Our study indicated 11 min as the recommended threshold for interval from collapse to ambulance arrival at the scene. Because the mean interval of ambulance arrival in Japan in 2009 was 7 min 54 sec, this recommendation could be achieved for most patients [9]. However, if patients could not show ROSC at pre-hospital, their chances of favorable neurological outcomes would become low because the mean interval of hospital arrival in Japan in 2009 was 36 min 6 sec [9], although they might arrive to hospitals earlier in big cities. The previous study showed that the outcomes of CPA had regional variations [19]. Thus, the regional distance from hospitals may also be one of important factors to better outcomes among CPA patients.

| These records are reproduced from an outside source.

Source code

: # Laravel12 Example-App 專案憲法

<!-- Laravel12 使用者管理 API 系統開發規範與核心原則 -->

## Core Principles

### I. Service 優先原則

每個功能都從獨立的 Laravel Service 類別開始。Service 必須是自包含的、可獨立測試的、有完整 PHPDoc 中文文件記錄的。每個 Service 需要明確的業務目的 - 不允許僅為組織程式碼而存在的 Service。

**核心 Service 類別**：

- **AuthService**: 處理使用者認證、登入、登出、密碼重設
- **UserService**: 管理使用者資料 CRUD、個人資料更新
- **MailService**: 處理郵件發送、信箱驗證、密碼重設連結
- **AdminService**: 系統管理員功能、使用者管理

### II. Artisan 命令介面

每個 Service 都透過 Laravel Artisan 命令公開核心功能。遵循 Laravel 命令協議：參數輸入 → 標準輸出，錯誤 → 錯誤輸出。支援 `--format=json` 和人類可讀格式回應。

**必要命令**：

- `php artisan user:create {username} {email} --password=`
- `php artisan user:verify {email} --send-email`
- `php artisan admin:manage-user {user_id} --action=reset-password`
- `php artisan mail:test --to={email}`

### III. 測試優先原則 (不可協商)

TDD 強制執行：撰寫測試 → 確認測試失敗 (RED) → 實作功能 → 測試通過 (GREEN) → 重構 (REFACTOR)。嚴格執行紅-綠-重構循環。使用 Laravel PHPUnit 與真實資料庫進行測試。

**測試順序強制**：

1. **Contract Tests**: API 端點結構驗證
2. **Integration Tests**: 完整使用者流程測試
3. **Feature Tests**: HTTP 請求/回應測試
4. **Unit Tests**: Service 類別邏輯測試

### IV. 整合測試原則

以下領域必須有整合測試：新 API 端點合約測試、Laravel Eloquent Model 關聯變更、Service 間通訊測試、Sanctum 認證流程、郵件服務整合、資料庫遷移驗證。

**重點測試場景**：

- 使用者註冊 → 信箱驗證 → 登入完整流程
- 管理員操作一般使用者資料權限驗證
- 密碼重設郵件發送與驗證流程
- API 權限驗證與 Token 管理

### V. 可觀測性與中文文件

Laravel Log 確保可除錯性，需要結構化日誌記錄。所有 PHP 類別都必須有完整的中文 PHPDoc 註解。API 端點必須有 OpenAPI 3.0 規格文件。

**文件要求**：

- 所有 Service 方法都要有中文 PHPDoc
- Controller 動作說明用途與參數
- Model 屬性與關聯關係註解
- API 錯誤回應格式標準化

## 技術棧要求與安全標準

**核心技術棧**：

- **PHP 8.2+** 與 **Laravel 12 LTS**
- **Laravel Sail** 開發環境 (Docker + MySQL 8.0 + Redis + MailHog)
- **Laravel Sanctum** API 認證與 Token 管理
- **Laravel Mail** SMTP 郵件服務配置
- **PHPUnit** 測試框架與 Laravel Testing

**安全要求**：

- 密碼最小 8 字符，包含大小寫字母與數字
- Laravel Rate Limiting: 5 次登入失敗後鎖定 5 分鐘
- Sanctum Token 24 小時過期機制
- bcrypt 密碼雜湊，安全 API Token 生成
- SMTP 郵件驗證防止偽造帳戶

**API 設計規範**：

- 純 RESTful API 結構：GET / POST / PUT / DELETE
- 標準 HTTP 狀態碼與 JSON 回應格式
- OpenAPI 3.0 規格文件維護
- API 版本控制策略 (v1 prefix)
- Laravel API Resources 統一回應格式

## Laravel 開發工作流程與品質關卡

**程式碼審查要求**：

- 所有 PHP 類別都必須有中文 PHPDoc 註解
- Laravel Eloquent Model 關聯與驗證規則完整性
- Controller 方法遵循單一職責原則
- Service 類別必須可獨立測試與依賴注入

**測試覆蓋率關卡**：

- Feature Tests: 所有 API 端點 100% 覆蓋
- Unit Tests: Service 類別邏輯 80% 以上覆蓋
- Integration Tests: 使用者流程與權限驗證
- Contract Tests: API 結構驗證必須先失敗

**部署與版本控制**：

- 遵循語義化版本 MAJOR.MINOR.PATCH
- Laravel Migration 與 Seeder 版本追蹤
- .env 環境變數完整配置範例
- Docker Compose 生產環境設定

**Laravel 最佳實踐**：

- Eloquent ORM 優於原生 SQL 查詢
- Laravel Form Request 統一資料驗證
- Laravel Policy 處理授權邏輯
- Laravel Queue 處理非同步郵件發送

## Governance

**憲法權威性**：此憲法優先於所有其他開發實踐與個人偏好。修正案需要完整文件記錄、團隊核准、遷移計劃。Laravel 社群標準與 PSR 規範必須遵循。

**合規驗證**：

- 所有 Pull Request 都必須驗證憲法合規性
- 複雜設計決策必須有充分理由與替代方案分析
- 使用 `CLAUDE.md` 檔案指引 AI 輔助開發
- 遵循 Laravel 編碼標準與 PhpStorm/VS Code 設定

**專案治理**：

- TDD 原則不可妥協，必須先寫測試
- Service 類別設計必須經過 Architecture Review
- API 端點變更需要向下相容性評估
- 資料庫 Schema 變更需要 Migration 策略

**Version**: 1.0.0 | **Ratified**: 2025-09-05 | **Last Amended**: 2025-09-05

About a half of patients with ROSC within 18 min had neurologically favorable outcome in comparison to 17.3% with over 18 min to ROSC at pre-hospital. Along with the results of our previous study [20], this result can be used for predicting better outcomes even at the time of hospital admission. Although results of these models should not be used to override careful clinical judgment in individual cases, these models can aid us to aim shorter interval time to CPR initiation and to predict outcomes among those with ROSC. We know it is better to start CPR as soon as possible. Thus, our results may be limited to determine protocols and recommendations. However, it is also true that there are several barriers, including hesitation and fear at clinical situation. Our results suggest that the barriers should be overcome and CPR should be started at least within 5 minutes. Moreover, despite regular updates of guidelines for the management of cardiac arrests, the rate of survival has been almost unchanged for more than 30 years [9]. Studies focused on time factors are needed more than changing methods of CPR in management of out-of hospital CPA.

There are several limitations. First, the time of collapse was determined through interviews with bystanders. It could be difficult to recall the exact time of onset of events in emergency situations. There might have been recall bias. However, these data were considered as relatively reliable because EMS checked the time of onset of events using the central time recordings at FDMA from time of ambulance call to arrival time to the scenes. Also, the EMS providers collecting the data had the same interview styles. While these criteria would exclude gross inaccuracies, the actual time used in the analysis was still bystander reported which could be also subject to recall bias. Because our model used the bystander reported time as the true number, the confidence intervals produced and utilized by the modeling software were narrower than reality. Second, the database might have included patients without CPA because it would have been difficult for laypersons to determine whether patients had CPA or not in emergency situations. Thus, our results might have overestimated the optimal intervals of CPR. However, our results are still useful because recommendation of these intervals could be stricter than the reality. Third, we did not analyze the interval from collapse to public AED use (or DC use by EMS) because of the small sample size. However, this variable could be potentially correlated with outcomes especially in CPA patients caused by cardiac arrhythmia. Forth, the guideline of resuscitation had been slightly changed during this study period. It might have influenced the interval from collapse to initiation of CPR. However, the patient outcomes provided by this change had improved because the number of laypersons who attempted CPR has been recently increased in Japan [9]. Fifth, this is prospective population-based observational study. However, prospective randomized control study may not be best way in urgent and complicated situations. Our results illustrate an important message as more likely a public health issue than resuscitation science [9]. Finally, this data was derived from only single country. Further external validations are needed.

In conclusion, CPR should be started as soon as possible, preferably within 5 minutes. One-minute delay after 5 min from the time of collapse could lead to loss of higher brain function. When patients with out-of-hospital CPA receive CPR within 5 min by witnessed bystanders and show ROSC within 18 min, they have about 50% chance to recover their neurological functions favorably.